What this task involves: For the entries below, repeat exactly each line starting with the one that contains "one connection, since" and going on through the one that contains "also the exercises.", and no others.

*** Begin section ***

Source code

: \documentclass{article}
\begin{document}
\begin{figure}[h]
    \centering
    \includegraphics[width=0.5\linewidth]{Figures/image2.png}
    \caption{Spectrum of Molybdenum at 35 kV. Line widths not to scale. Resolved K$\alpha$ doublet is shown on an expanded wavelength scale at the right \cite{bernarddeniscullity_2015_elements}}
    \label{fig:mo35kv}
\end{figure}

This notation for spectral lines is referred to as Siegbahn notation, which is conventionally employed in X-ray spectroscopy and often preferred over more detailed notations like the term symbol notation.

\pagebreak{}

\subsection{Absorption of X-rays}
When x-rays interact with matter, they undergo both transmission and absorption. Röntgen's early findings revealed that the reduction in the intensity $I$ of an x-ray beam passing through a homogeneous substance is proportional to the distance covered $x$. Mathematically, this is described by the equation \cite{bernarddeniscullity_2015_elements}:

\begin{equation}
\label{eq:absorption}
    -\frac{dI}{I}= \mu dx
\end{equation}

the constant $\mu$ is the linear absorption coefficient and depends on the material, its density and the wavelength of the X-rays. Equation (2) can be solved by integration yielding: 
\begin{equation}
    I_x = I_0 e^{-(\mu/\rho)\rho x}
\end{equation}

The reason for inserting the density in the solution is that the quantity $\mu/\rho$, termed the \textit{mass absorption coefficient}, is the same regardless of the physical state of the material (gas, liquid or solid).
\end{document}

*** End section ***
*** Begin section ***

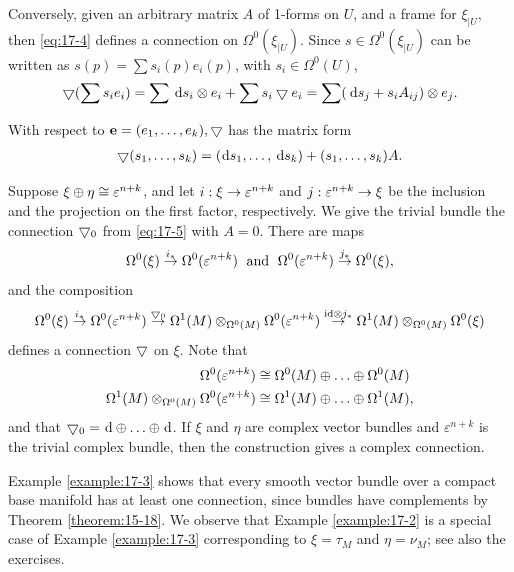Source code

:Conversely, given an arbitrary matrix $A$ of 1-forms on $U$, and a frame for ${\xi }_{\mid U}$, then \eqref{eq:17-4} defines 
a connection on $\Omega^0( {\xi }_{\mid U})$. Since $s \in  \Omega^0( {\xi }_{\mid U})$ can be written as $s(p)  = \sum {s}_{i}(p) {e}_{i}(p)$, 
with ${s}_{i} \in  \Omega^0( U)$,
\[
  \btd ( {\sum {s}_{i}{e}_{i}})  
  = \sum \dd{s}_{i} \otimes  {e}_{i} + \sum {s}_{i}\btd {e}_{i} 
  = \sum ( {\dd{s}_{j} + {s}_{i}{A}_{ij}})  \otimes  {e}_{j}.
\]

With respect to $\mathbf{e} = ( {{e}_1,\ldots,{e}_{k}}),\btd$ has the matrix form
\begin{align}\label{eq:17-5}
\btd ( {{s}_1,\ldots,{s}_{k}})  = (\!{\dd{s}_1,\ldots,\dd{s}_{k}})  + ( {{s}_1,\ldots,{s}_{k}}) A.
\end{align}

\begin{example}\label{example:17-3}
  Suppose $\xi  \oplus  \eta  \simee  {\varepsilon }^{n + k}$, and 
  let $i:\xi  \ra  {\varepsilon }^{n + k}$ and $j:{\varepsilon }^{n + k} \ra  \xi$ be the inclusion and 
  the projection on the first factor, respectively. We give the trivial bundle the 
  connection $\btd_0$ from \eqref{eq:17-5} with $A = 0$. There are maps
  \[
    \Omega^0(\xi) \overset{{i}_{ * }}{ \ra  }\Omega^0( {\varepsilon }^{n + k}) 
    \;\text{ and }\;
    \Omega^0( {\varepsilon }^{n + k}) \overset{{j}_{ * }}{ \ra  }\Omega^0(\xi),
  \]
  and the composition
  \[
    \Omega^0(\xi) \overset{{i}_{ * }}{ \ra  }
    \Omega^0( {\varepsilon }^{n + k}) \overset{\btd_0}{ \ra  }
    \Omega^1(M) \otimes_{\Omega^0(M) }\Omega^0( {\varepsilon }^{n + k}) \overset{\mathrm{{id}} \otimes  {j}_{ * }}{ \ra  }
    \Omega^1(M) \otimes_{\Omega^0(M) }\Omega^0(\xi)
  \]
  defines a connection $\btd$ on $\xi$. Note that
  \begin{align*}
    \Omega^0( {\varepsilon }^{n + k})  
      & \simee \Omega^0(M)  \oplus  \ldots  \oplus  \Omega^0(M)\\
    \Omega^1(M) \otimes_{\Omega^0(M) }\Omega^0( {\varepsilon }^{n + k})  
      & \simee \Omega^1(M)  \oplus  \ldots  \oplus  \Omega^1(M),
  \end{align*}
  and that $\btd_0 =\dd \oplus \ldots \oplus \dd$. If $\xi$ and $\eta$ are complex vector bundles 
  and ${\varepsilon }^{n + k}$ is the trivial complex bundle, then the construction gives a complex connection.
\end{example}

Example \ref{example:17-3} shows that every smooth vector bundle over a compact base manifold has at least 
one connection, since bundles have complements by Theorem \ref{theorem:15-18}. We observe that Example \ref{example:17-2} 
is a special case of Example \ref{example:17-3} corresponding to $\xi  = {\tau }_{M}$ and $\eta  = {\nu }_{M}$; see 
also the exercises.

*** End section ***

Answer to the problem:
one connection, since bundles have complements by Theorem \ref{theorem:15-18}. We observe that Example \ref{example:17-2} 
is a special case of Example \ref{example:17-3} corresponding to $\xi  = {\tau }_{M}$ and $\eta  = {\nu }_{M}$; see 
also the exercises.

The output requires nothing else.